Ever wondered if your model could improve from a performance score of .38 to .89? At Everyday AI NYC 2023, Emma Huang and Cassie Chuljian, senior data scientists at Dataiku, unraveled the secrets behind optimizing model metrics. This blog will go over the seven-step journey they presented to help elevate your data science game.
First Things First
Picking the Right Project
Emma and Cassie’s adventure began by choosing a project that would challenge their data science prowess. Riding the coattails of a global phenomenon named "Barbenheimer," they decided to predict the box office performance of the movies Barbie and Oppenheimer. Armed with a dataset that contained metadata on over 45,000 movies, they aimed to predict movie ratings categorized into low, medium, and high values. Their metric of choice for optimization was the F1 score.
After uploading the movie data, cleaning out invalid records, and training a multi-class classification model, they were met with disappointment — a model score of 0.38. Unacceptable for production deployment. The goal was clear — enhancing the model's predictive power.
Setting the Stage With Classification
The next step is to understand the nature of the chosen use case. In Emma and Cassie’s example, they decided on classification, categorizing box office scores into low, medium, and high. After this, you are ready to start thinking about model metrics.
Where Things Get Serious
Step 1: The Basics - Ensuring a Solid Foundation
Garbage in, garbage out — the importance of clean data cannot be overstated. The next step is data cleaning, handling missing values, and scaling numerical features. Balancing classes and optimizing training data size can help further refine the project’s foundation. For Emma and Cassie, this step resulted in a significant jump in the model score from 0.38 to 0.48.
Step 2: Algorithm and Feature - Making the Necessary Adjustments
Choosing the right algorithms and features is pivotal. This can require some experimenting with various algorithms and balancing computational resources and performance. You then dive into feature selection — eliminating irrelevant features and engineering new ones. In this example, this step led to the adoption of gradient boosted trees and a boost in their model's performance.
Step 3: Tune, Tune, Tune - Refining the Model
The next step to further optimize the model is hyperparameter tuning. Using a systematic approach, Emma and Cassie generated hyperparameter search 1D plots, to evaluate trends in the hyperparameters. These were used to update the ranges for the training of future models.. Strategies like grid search and random search optimized the hyperparameter tuning, which led to a refined model with new hyperparameters and a higher F1 score.

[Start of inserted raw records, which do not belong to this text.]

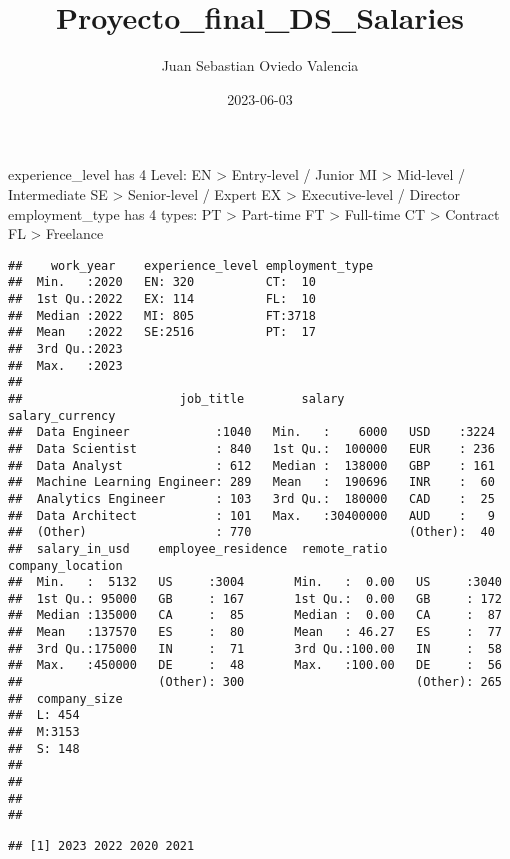 \documentclass[
]{article}
\title{Proyecto\_final\_DS\_Salaries}
\author{Juan Sebastian Oviedo Valencia}
\date{2023-06-03}
\begin{document}
\maketitle

experience\_level has 4 Level: EN \textgreater{} Entry-level / Junior MI
\textgreater{} Mid-level / Intermediate SE \textgreater{} Senior-level /
Expert EX \textgreater{} Executive-level / Director employment\_type has
4 types: PT \textgreater{} Part-time FT \textgreater{} Full-time CT
\textgreater{} Contract FL \textgreater{} Freelance

\begin{verbatim}
##    work_year    experience_level employment_type
##  Min.   :2020   EN: 320          CT:  10        
##  1st Qu.:2022   EX: 114          FL:  10        
##  Median :2022   MI: 805          FT:3718        
##  Mean   :2022   SE:2516          PT:  17        
##  3rd Qu.:2023                                   
##  Max.   :2023                                   
##                                                 
##                      job_title        salary         salary_currency
##  Data Engineer            :1040   Min.   :    6000   USD    :3224   
##  Data Scientist           : 840   1st Qu.:  100000   EUR    : 236   
##  Data Analyst             : 612   Median :  138000   GBP    : 161   
##  Machine Learning Engineer: 289   Mean   :  190696   INR    :  60   
##  Analytics Engineer       : 103   3rd Qu.:  180000   CAD    :  25   
##  Data Architect           : 101   Max.   :30400000   AUD    :   9   
##  (Other)                  : 770                      (Other):  40   
##  salary_in_usd    employee_residence  remote_ratio    company_location
##  Min.   :  5132   US     :3004       Min.   :  0.00   US     :3040    
##  1st Qu.: 95000   GB     : 167       1st Qu.:  0.00   GB     : 172    
##  Median :135000   CA     :  85       Median :  0.00   CA     :  87    
##  Mean   :137570   ES     :  80       Mean   : 46.27   ES     :  77    
##  3rd Qu.:175000   IN     :  71       3rd Qu.:100.00   IN     :  58    
##  Max.   :450000   DE     :  48       Max.   :100.00   DE     :  56    
##                   (Other): 300                        (Other): 265    
##  company_size
##  L: 454      
##  M:3153      
##  S: 148      
##              
##              
##              
## 
\end{verbatim}

\begin{verbatim}
## [1] 2023 2022 2020 2021
\end{verbatim}
\end{document}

Step 4: Think Outside the Box
When conventional methods fall short, explore alternative approaches. Ensembling techniques like random forests and gradient boosting can help bring fresh perspectives. Emma and Cassie considered switching problem framing between regression and classification and explored cascading models. They then used cross-validation and testing to enhance hyperparameter selection, ensuring robust model performance.
Step 5: Model Interpretability - Understanding the Model's Decisions
The final tangible step involves understanding your model's decisions. Model interpretability plays a crucial role, offering insights into feature importance, biases, and potential areas for improvement. Techniques like feature importance analysis, partial dependence plots, and error analysis can help provide a deeper understanding of your model.
Step 6: Rinse and Repeat - The Art of Iteration
Iteration is the heartbeat of data science. The journey through these seven steps is not a one-time affair. It's an ongoing process of experimentation and refinement. Revisiting combinations, tweaking algorithms, and re-evaluating features ensure continuous improvement.
Step 7: Consume Your Model Output - A Model Ready for Action
After tirelessly iterating through these steps, your model will have evolved. From an initial score of 0.38, Emma and Cassie witnessed a remarkable transformation, culminating in a performance exceeding 0.89. It’s now your time to prove your models can achieve a performance score of 0.89.